Well, after you hear Jarrett’s staggeringly fluid and inventive improvising throughout the gorgeous songs on this record, with nary a spastic yelp, then tell me that I’m exaggerating.

Facing You opens with the ten minute plus Out Front, an upbeat, gospel tinged tour de force which is actually somewhat unrepresentative of the album. Most of the tunes that follow, like Ritooria, are much more melancholy in tone, with an occasional sprightly tune like Starbright or Semblance to break things up.

At this point in Jarrett’s career, he was moving in the direction of completely improvised music, but the songs on Facing You have strong compositional underpinnings, which Jarrett uses as starting points for improvisation, rather than abandoning preplanned harmonies and melodies completely. Facing You benefits hugely from this underlying structure — there is almost zero flab or dissipation of energy on Facing You, making it probably the most fully realized recording of Jarrett’s career.

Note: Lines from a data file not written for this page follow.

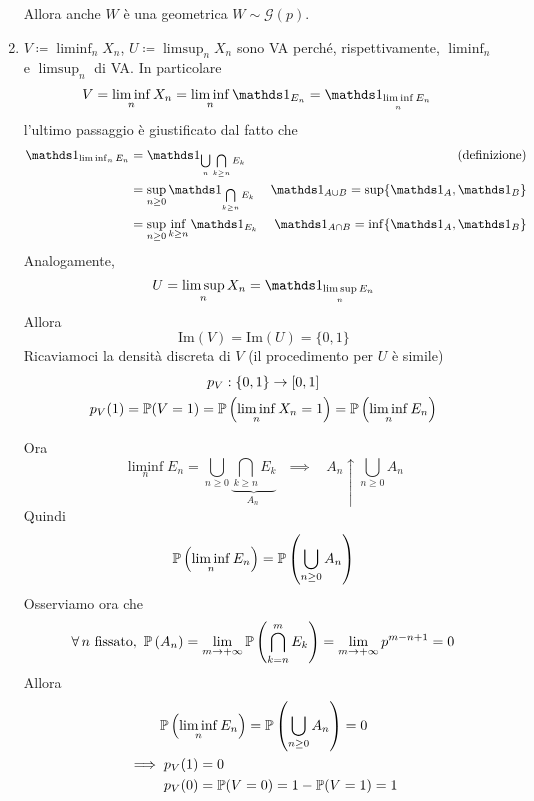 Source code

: \begin{enumerate}
Allora anche $W$ è una geometrica $W\sim \mathcal{G}(p)$.
\item $V\coloneqq \liminf_{n} X_{n}$, $U\coloneqq \limsup_{n} X_{n}$ sono VA perché, rispettivamente, $\liminf_{n}$ e $\limsup_{n}$ di VA. In particolare
\begin{align*}
V & =\liminf_{n} X_{n} =\liminf_{n}\Ind_{E_{n}} =\Ind_{\liminf\limits_{n} E_{n}}
\end{align*}
l'ultimo passaggio è giustificato dal fatto che
\begin{align*}
\Ind_{\liminf_{n} E_{n}} & =\Ind_{\bigcup\limits_{n}\bigcap\limits_{k\geq n} E_{k}} & \text{(definizione)}\\
 & =\sup\limits_{n\geq 0}\Ind_{\bigcap\limits_{k\geq n} E_{k}} & \Ind_{A\cup B} =\sup \{\Ind_{A} ,\Ind_{B}\}\\
 & =\sup_{n\geq 0}\inf_{k\geq n}\Ind_{E_{k}} & \Ind_{A\cap B} =\inf\{\Ind_{A} ,\Ind_{B}\}
\end{align*}
Analogamente,
\begin{equation*}
U=\limsup_{n} X_{n} =\Ind_{\limsup\limits_{n} E_{n}}
\end{equation*}
Allora
\begin{equation*}
\mathrm{Im}(V) =\mathrm{Im}(U) =\{0,1\}
\end{equation*}
Ricaviamoci la densità discreta di $V$ (il procedimento per $U$ è simile)
\begin{gather*}
p_{V} :\{0,1\}\rightarrow [0,1]\\
p_{V}(1) =\mathbb{P}(V=1) =\mathbb{P}\left(\liminf_{n} X_{n} =1\right) =\mathbb{P}\left(\liminf_{n} E_{n}\right)
\end{gather*}

Ora
\begin{equation*}
\liminf_{n} E_{n} =\bigcup_{n\geq 0}\underbrace{\bigcap\limits_{k\geq n} E_{k}}_{A_{n} \ } \ \ \ \implies \ \ \ \ A_{n} \uparrow \bigcup_{n\geq 0} A_{n}
\end{equation*}
Quindi
\begin{equation*}
\mathbb{P}\left(\liminf_{n} E_{n}\right) =\mathbb{P}\left(\bigcup_{n\geq 0} A_{n}\right)
\end{equation*}
Osserviamo ora che
\begin{equation*}
\forall n\ \text{fissato} ,\ \PP\left(A_{n}\right) =\lim_{m\rightarrow +\infty }\PP\left(\bigcap\limits_{k=n}^{m} E_{k}\right) =\lim_{m\rightarrow +\infty } p^{m-n+1} =0
\end{equation*}
Allora
\begin{gather*}
\mathbb{P}\left(\liminf_{n} E_{n}\right) =\mathbb{P}\left(\bigcup_{n\geq 0} A_{n}\right) =0\\
\begin{aligned}
\implies p_{V}(1) & =0\\
p_{V}(0) & =\mathbb{P}(V=0) =1-\mathbb{P}(V=1) =1
\end{aligned}
\end{gather*}


\end{enumerate}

Every song on Facing You is full to bursting with ideas, making it almost seem as though the songs are through-composed. This is all the more startling when you consider how little the blues, one of the pillars of jazz, figures into Jarrett’s harmonic language. It seems like his ideas come more from European, classical or folk sources, which helps to explain how Jarrett ended up forming a European quartet later in his career, as well as developing a second career as a classical pianist.

But perhaps the most startling thing about Facing You is how lucid it is. If you listen to the release immediately before it, Expectations, or the one immediately after, Ruta and Daitya, you can scarcely believe they are all products of the same creative imagination. Every tune on Facing You is like a diamond, all of the concepts compressed and refined into a glittering jewel. The releases preceding and following Facing You are more like coal, the raw ingredients of a diamond. As enjoyable as they are, Expectations and Ruta and Daitya are more exploratory in nature, with Jarrett seemingly figuring out what he wants to say as he’s saying it, or sometimes vamping until he figures out what he wants to say. Whereas, on Facing You, it’s as though he’s dictating the songs of angels.

If you check out the samples on Amazon, you will get a pretty good indication of what Facing You is like. If you like what you hear, by all means pick it up! You won’t regret it.

For more indulgence-free Keith Jarrett, check out Death and the Flower, Gary Burton & Keith Jarrett, and Airto’s Free (Keith Jarrett plays electric piano on one or two cuts).